_Your objective_
Please copy each line of the records below that includes the word "defect".

━━ Records shown

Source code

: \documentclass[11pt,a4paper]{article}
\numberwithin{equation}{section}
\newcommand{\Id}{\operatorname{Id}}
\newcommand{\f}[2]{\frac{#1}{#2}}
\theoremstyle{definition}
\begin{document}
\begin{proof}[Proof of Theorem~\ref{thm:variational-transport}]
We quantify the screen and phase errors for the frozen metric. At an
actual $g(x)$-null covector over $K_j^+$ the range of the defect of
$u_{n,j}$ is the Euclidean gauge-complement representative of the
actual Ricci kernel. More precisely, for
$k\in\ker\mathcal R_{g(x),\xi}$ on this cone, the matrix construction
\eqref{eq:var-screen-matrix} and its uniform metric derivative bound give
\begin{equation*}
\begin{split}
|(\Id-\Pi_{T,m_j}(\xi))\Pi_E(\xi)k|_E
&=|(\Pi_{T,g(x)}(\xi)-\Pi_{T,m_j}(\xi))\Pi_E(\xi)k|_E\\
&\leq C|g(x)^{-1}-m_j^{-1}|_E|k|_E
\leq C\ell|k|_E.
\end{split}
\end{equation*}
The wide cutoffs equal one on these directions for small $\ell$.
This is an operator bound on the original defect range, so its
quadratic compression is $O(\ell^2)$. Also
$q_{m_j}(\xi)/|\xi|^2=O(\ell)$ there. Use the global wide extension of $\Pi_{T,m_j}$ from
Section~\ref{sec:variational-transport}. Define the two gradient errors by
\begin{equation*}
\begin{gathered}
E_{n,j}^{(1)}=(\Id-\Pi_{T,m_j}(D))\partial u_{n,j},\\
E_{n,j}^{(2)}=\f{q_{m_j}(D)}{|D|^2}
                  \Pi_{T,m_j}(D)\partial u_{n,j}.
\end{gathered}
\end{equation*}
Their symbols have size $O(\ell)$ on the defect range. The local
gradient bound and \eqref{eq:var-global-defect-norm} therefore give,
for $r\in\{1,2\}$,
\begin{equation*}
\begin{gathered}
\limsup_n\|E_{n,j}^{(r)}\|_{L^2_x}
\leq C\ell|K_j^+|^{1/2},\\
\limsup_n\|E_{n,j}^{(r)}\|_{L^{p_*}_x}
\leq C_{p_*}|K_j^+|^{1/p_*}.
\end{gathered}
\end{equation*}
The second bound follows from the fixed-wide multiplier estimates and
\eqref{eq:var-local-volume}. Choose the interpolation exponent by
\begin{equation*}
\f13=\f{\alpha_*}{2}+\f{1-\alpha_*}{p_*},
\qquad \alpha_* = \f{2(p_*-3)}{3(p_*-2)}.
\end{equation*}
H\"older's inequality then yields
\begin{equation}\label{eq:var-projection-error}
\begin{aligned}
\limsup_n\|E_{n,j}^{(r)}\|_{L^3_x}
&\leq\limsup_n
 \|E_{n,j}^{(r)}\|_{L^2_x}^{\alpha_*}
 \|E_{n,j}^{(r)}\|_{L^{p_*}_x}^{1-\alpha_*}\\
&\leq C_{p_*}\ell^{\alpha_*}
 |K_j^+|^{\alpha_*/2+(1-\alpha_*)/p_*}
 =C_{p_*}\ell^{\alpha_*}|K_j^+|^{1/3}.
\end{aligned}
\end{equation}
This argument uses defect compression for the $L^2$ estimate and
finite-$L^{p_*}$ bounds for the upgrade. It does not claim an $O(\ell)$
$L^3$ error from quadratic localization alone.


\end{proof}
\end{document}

━━━━

_Solution for this exercise_
actual $g(x)$-null covector over $K_j^+$ the range of the defect of
This is an operator bound on the original defect range, so its
Their symbols have size $O(\ell)$ on the defect range. The local
gradient bound and \eqref{eq:var-global-defect-norm} therefore give,
This argument uses defect compression for the $L^2$ estimate and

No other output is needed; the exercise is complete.